@boomerang,
boomerang wrote:
Quote:I was thinking today that "English" is also used in pool playing to describe a ball that spins or archs around another ball. Perhaps that's where the English in body English comes from.
David, I've lived here so long that I no longer hear the accent but it occurs mostly around short vowel sounds. I'll have to look through some of his writing to show you what I mean and that means I'll have to dig it out so that means I won't get to it today. (Side note: when I first moved here people thought I was from Australia so I guess Texan sounds a bit Aussie.)
I 've been to Texas and Austrailia so I know
that thay do not sound alike. While walking thru a park,
I asked 2 teenage lovers for directions; as I left,
I heard the girl make fun of me for my failing to
pronounce "lake" as if it were a 5 letter word with an i in the middle of it.
Quote:
Kid's phoentic spelling is much different than yours.
"tr" sounds often translate into "ch" sounds so "truck"
becomes "chruck" when written. "ed" as in the past tense often
translates into "t" so "dressed" becomes "dresst". If you listen
closely, you'll see that they're right.
I 've noticed that mode of spelling in older writings; 1700s or 1800s "dresst".
Quote:
No offense, but I hate phoentic spelling.

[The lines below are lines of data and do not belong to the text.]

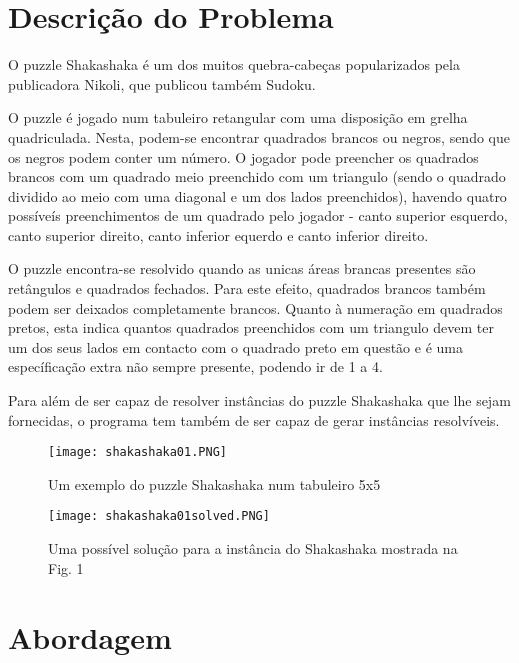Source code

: \documentclass[runningheads]{llncs}
\begin{document}
\section{Descrição do Problema}
O puzzle Shakashaka é um dos muitos quebra-cabeças popularizados pela publicadora Nikoli, que publicou também Sudoku. 

O puzzle é jogado num tabuleiro retangular com uma disposição em grelha quadriculada. Nesta, podem-se encontrar quadrados brancos ou negros, sendo que os negros podem conter um número. O jogador pode preencher os quadrados brancos com um quadrado meio preenchido com um triangulo (sendo o quadrado dividido ao meio com uma diagonal e um dos lados preenchidos), havendo quatro possíveís preenchimentos de um quadrado pelo jogador - canto superior esquerdo, canto superior direito, canto inferior equerdo e canto inferior direito.

O puzzle encontra-se resolvido quando as unicas áreas brancas presentes são retângulos e quadrados fechados. Para este efeito, quadrados brancos também podem ser deixados completamente brancos.
Quanto à numeração em quadrados pretos, esta indica quantos quadrados preenchidos com um triangulo devem ter um dos seus lados em contacto com o quadrado preto em questão e é uma específicação extra não sempre presente, podendo ir de 1 a 4.

Para além de ser capaz de resolver instâncias do puzzle Shakashaka que lhe sejam fornecidas, o programa tem também de ser capaz de gerar instâncias resolvíveis.


\begin{figure}
\begin{center}
\texttt{[image: shakashaka01.PNG]}
\caption{Um exemplo do puzzle Shakashaka num tabuleiro 5x5} \label{shakashaka01}
\end{center}
\end{figure}

\begin{figure}
\begin{center}
\texttt{[image: shakashaka01solved.PNG]}
\caption{Uma possível solução para a instância do Shakashaka mostrada na Fig. 1} \label{shakashaka01solved}
\end{center}
\end{figure}


\section{Abordagem}
\end{document}
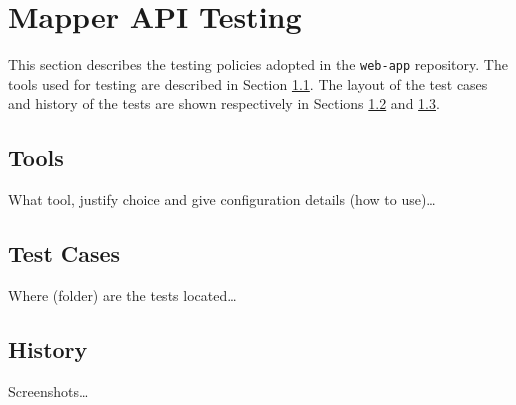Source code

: \documentclass{article}
\begin{document}
    \newpage


    \section{Mapper API Testing}
    \label{sec:mapper-api}

    This section describes the testing policies adopted in the \texttt{web-app}
    repository. The tools used for testing are described in Section
    \ref{sec:api-tools}.  The layout of the test cases and history of the tests
    are shown respectively in Sections \ref{sec:api-cases} and
    \ref{sec:api-hist}.

    \subsection{Tools}
    \label{sec:api-tools}

    What tool, justify choice and give configuration details (how to use)\ldots

    \subsection{Test Cases}
    \label{sec:api-cases}

    Where (folder) are the tests located\ldots

    \subsection{History}
    \label{sec:api-hist}

    Screenshots\ldots
\end{document}
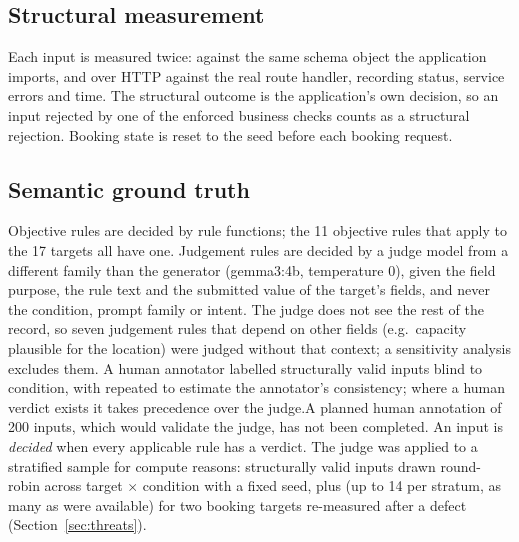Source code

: \documentclass[conference]{IEEEtran}
\begin{document}
\subsection{Structural measurement}
Each input is measured twice: against the same schema object the application imports, and over HTTP
against the real route handler, recording status, service errors and time. The structural outcome is
the application's own decision, so an input rejected by one of the enforced business checks counts as
a structural rejection. Booking state is reset to the seed before each booking request.

\subsection{Semantic ground truth}
Objective rules are decided by rule functions; the 11 objective rules that apply to the 17 targets all
have one. Judgement rules are decided by a judge model from a different family than the generator
(gemma3:4b, temperature 0), given the field purpose, the rule text and the submitted value of the
target's fields, and never the condition, prompt family or intent. The judge does not see the rest of
the record, so seven judgement rules that depend on other fields (e.g.\ capacity plausible for the
location) were judged without that context; a sensitivity analysis excludes them. \ifhumanlabels
A human annotator labelled  structurally valid inputs blind to condition, with
 repeated to estimate the annotator's consistency; where a human verdict exists it takes
precedence over the judge.\else A planned human annotation of 200 inputs, which would validate the
judge, has not been completed.\fi{} An input is
\emph{decided} when every applicable rule has a verdict. The judge was applied to a stratified sample
for compute reasons:  structurally valid inputs drawn round-robin across target
$\times$ condition with a fixed seed, plus  (up to 14 per stratum, as many as were
available) for two booking targets re-measured after a defect
(Section~\ref{sec:threats}).
\end{document}
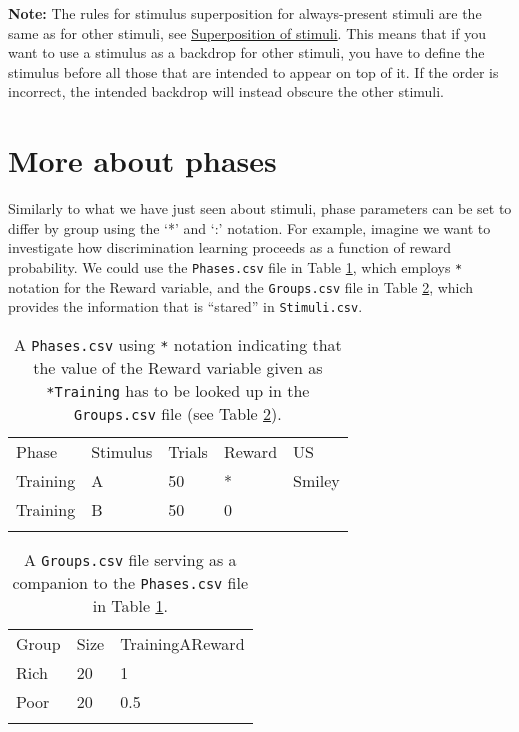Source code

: \documentclass[11pt,]{article}
\renewcommand{\medskip}{}
\begin{document}
\textbf{Note:} The rules for stimulus superposition for always-present
stimuli are the same as for other stimuli, see
\hyperref[stimulus-superposition]{Superposition of stimuli}. This means
that if you want to use a stimulus as a backdrop for other stimuli, you
have to define the stimulus before all those that are intended to appear
on top of it. If the order is incorrect, the intended backdrop will
instead obscure the other stimuli.

\section{More about phases}

Similarly to what we have just seen about stimuli, phase parameters can
be set to differ by group using the `*' and `:' notation. For example,
imagine we want to investigate how discrimination learning proceeds as a
function of reward probability. We could use the \texttt{Phases.csv}
file in Table \ref{phases-star-notation}, which employs \texttt{*}
notation for the Reward variable, and the \texttt{Groups.csv} file in
Table \ref{groups-phases-star-notation}, which provides the information
that is ``stared'' in \texttt{Stimuli.csv}.

\begin{longtable}[c]{@{}lllll@{}}
\hline\noalign{\medskip}
Phase & Stimulus & Trials & Reward & US
\\\noalign{\medskip}
\hline\noalign{\medskip}
Training & A & 50 & * & Smiley
\\\noalign{\medskip}
Training & B & 50 & 0 &
\\\noalign{\medskip}
\hline
\noalign{\medskip}
\caption{A \texttt{Phases.csv} using \texttt{*} notation indicating that
the value of the Reward variable given as \texttt{*Training} has to be
looked up in the \texttt{Groups.csv} file (see Table
\ref{groups-phases-star-notation}). \label{phases-star-notation}}
\end{longtable}

\begin{longtable}[c]{@{}lll@{}}
\hline\noalign{\medskip}
Group & Size & TrainingAReward
\\\noalign{\medskip}
\hline\noalign{\medskip}
Rich & 20 & 1
\\\noalign{\medskip}
Poor & 20 & 0.5
\\\noalign{\medskip}
\hline
\noalign{\medskip}
\caption{A \texttt{Groups.csv} file serving as a companion to the
\texttt{Phases.csv} file in Table \ref{phases-star-notation}.
\label{groups-phases-star-notation}}
\end{longtable}
\end{document}
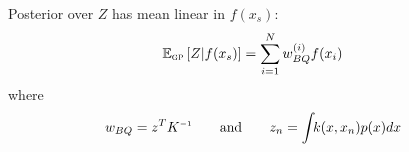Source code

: \documentclass[usenames,dvipsnames]{beamer}
\begin{document}
\begin{frame}[plain, t]
{\begin{itemize}
			\end{itemize}   		
	}
\end{frame}



\begin{frame}[plain, t]
	\titlebodyskip

Posterior over $Z$ has mean linear in $f(x_s)$:
\begin{align*}
\expectargs{\gp}{Z|f(x_s)} %
  & = \sum_{i=1}^N w_{\small{BQ}}^{(i)} \vf(\vx_i)
  \end{align*}
  where
  \begin{align*} 
 w_{\small{BQ}} & = \vz^T K\inv \qquad \textrm{and} \qquad z_n = \int\!\! k(\vx, \vx_n) p(\vx) d\vx
\end{align*} 

\end{frame}
\end{document}
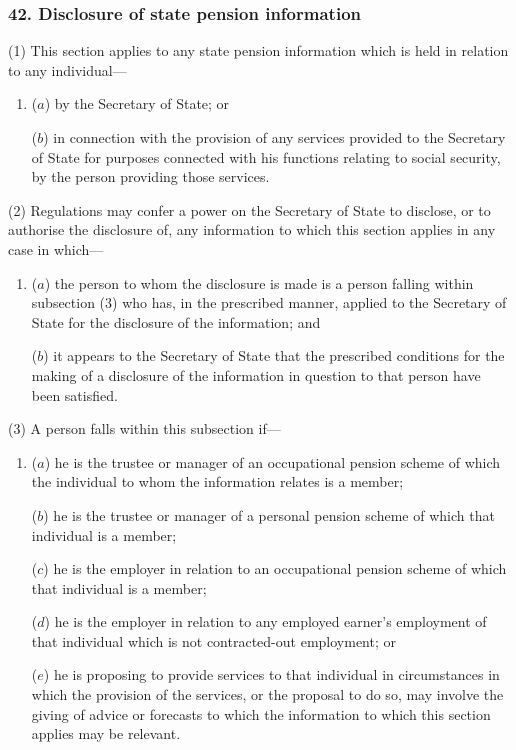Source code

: \documentclass[12pt,a4paper]{article}
\begin{document}
\subsubsection{42. Disclosure of state pension information}

(1) This section applies to any state pension information which is held in relation to any individual—
\begin{enumerate}\item[]
($a$) by the Secretary of State; or

($b$) in connection with the provision of any services provided to the Secretary of State for purposes connected with his functions relating to social security, by the person providing those services.
\end{enumerate}

(2) Regulations may confer a power on the Secretary of State to disclose, or to authorise the disclosure of, any information to which this section applies in any case in which—
\begin{enumerate}\item[]
($a$) the person to whom the disclosure is made is a person falling within subsection (3)  who has, in the prescribed manner, applied to the Secretary of State for the disclosure of the information; and

($b$) it appears to the Secretary of State that the prescribed conditions for the making of a disclosure of the information in question to that person have been satisfied.
\end{enumerate}

(3) A person falls within this subsection if—
\begin{enumerate}\item[]
($a$) he is the trustee or manager of an occupational pension scheme of which the individual to whom the information relates is a member;

($b$) he is the trustee or manager of a personal pension scheme of which that individual is a member;

($c$) he is the employer in relation to an occupational pension scheme of which that individual is a member;

($d$) he is the employer in relation to any employed earner’s employment of that individual which is not contracted-out employment; or

($e$) he is proposing to provide services to that individual in circumstances in which the provision of the services, or the proposal to do so, may involve the giving of advice or forecasts to which the information to which this section applies may be relevant.
\end{enumerate}
\end{document}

It's an absolute chore
to work through and so much clarity is lost.
I 'll try to curtail it somewhat, but it has come to gross me out
to spell F as if it were "ph"; I wish we all rejected that.
That was a linguistic malpractice that was inflicted on us, as kids.
Under some circumstances, in the real world, I must abandon
fonetic spelling entirely; e.g., if I 'm writing a formal letter.
The Metric System is
better than the English System
of weights (wates) and measures, because it is based on ten.
There is no question about it.
It grates on my nerves when people give me the Metric System.
For distance: I wanna know MILES, not kilometers, etc,
but that is only because of how I was trained, because of what
I was accustomed to. To me, the Metric System is very annoying,
but I know that it behooves us to adopt a demonstrably better system.
The same is true of a purely fonetic system of spelling.
It is pernicious to carry the old mistakes of spelling
(e.g. putting Ls into woud coud or shoud) from one generation to the next.
At SOME point, we have to break the chain of abuse.
I am not and I shoud not be, the final arbiter of the correct
spelling of words. Specialists, fonetic lexicografers,
will write new dictionaries, but in the meantime:
lets join in tearing down the old form of spelling
insofar as it is anti-logical -- non-fonetic.
Its the right thing to do.
(I can't say "rite" because that already means a ceremony.)
The Spanish shoud not have a monopoly on logical spelling.
--end of rant--
Quote:
I have a really hard time holding my tongue when it comes to
helping Mo with his homework. I'd much prefer that they just ask
him to learn to spell things correctly in the first place.
From this, I infer that thay do not. That 's a change.
I seem to remember that long ago, thay used to do that.